Extract all lines in the data that contain the word "PostgreSQL".
■ ■ ■ ■ ■
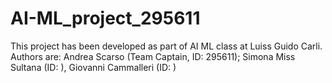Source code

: # AI-ML_project_295611
This project has been developed as part of AI ML class at Luiss Guido Carli. Authors are: Andrea Scarso (Team Captain, ID: 295611); Simona Miss Sultana (ID: ), Giovanni Cammalleri (ID: )
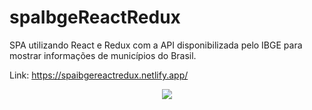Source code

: # spaIbgeReactRedux
SPA utilizando React e Redux com a API disponibilizada pelo IBGE para mostrar informações de municípios do Brasil.
 
 Link: https://spaibgereactredux.netlify.app/

 <div align="center">
    <img src="https://user-images.githubusercontent.com/64506852/212786596-58f68f80-f67c-46da-b563-dd19365b242b.png"/>
</div>
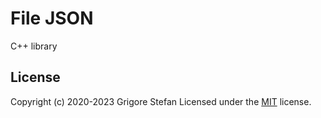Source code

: # File JSON

C++ library

## License

Copyright (c) 2020-2023 Grigore Stefan
Licensed under the [MIT](LICENSE) license.
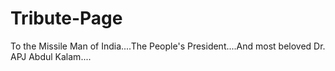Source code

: # Tribute-Page
To the Missile Man of India....The People's President....And most beloved Dr. APJ Abdul Kalam....
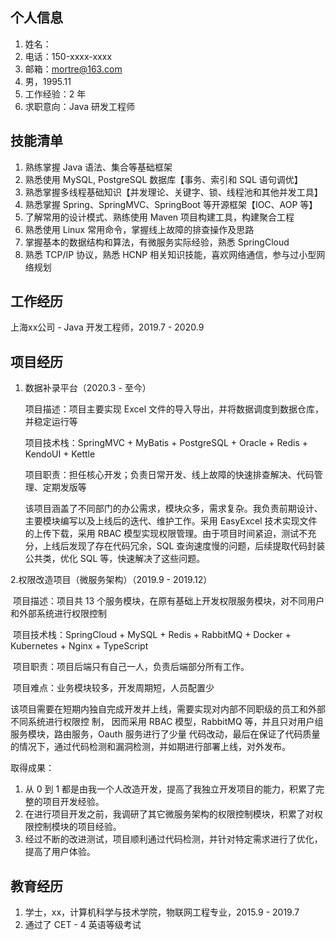 

## 个人信息 
1. 姓名：
2. 电话：150-xxxx-xxxx
3. 邮箱：mortre@163.com
4. 男，1995.11
5. 工作经验：2 年
6. 求职意向：Java 研发工程师

## 技能清单

1. 熟练掌握 Java 语法、集合等基础框架
2. 熟悉使用 MySQL, PostgreSQL 数据库【事务、索引和 SQL 语句调优】
3. 熟悉掌握多线程基础知识【并发理论、关键字、锁、线程池和其他并发工具】
4. 熟悉掌握  Spring、SpringMVC、SpringBoot 等开源框架【IOC、AOP 等】
5. 了解常用的设计模式、熟练使用 Maven 项目构建工具，构建聚合工程
6. 熟悉使用 Linux 常用命令，掌握线上故障的排查操作及思路
7. 掌握基本的数据结构和算法，有微服务实际经验，熟悉 SpringCloud 
8. 熟悉 TCP/IP 协议，熟悉 HCNP 相关知识技能，喜欢网络通信，参与过小型网络规划

## 工作经历

上海xx公司 - Java 开发工程师，2019.7 - 2020.9

## 项目经历

1. 数据补录平台（2020.3 - 至今）

   项目描述：项目主要实现 Excel 文件的导入导出，并将数据调度到数据仓库，并稳定运行等

   项目技术栈：SpringMVC + MyBatis + PostgreSQL + Oracle + Redis + KendoUI + Kettle

   项目职责：担任核心开发；负责日常开发、线上故障的快速排查解决、代码管理、定期发版等

   ​		该项目涵盖了不同部门的办公需求，模块众多，需求复杂。我负责前期设计、主要模块编写以及上线后的迭代、维护工作。采用 EasyExcel 技术实现文件的上传下载，采用 RBAC 模型实现权限管理。由于项目时间紧迫，测试不充分，上线后发现了存在代码冗余，SQL 查询速度慢的问题，后续提取代码封装公共类，优化 SQL 等，快速解决了这些问题。

2.权限改造项目（微服务架构）（2019.9 - 2019.12）

​		项目描述：项目共 13 个服务模块，在原有基础上开发权限服务模块，对不同用户和外部系统进行权限控制

​		项目技术栈：SpringCloud + MySQL + Redis + RabbitMQ + Docker + Kubernetes + Nginx + TypeScript

​		项目职责：项目后端只有自己一人，负责后端部分所有工作。

​		项目难点：业务模块较多，开发周期短，人员配置少

​				该项目需要在短期内独自完成开发并上线，需要实现对内部不同职级的员工和外部不同系统进行权限控		制，	因而采用 RBAC 模型，RabbitMQ 等，并且只对用户组服务模块，路由服务，Oauth 服务进行了少量		代码改动，最后在保证了代码质量的情况下，通过代码检测和漏洞检测，并如期进行部署上线，对外发布。

取得成果：
1. 从 0 到 1 都是由我一个人改造开发，提高了我独立开发项目的能力，积累了完整的项目开发经验。
2. 在进行项目开发之前，我调研了其它微服务架构的权限控制模块，积累了对权限控制模块的项目经验。
3. 经过不断的改进测试，项目顺利通过代码检测，并针对特定需求进行了优化，提高了用户体验。

## 教育经历
1. 学士，xx，计算机科学与技术学院，物联网工程专业，2015.9 - 2019.7
2. 通过了 CET - 4 英语等级考试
■ ■ ■ ■ ■
◆ **Reply**
2. 熟悉使用 MySQL, PostgreSQL 数据库【事务、索引和 SQL 语句调优】
   项目技术栈：SpringMVC + MyBatis + PostgreSQL + Oracle + Redis + KendoUI + Kettle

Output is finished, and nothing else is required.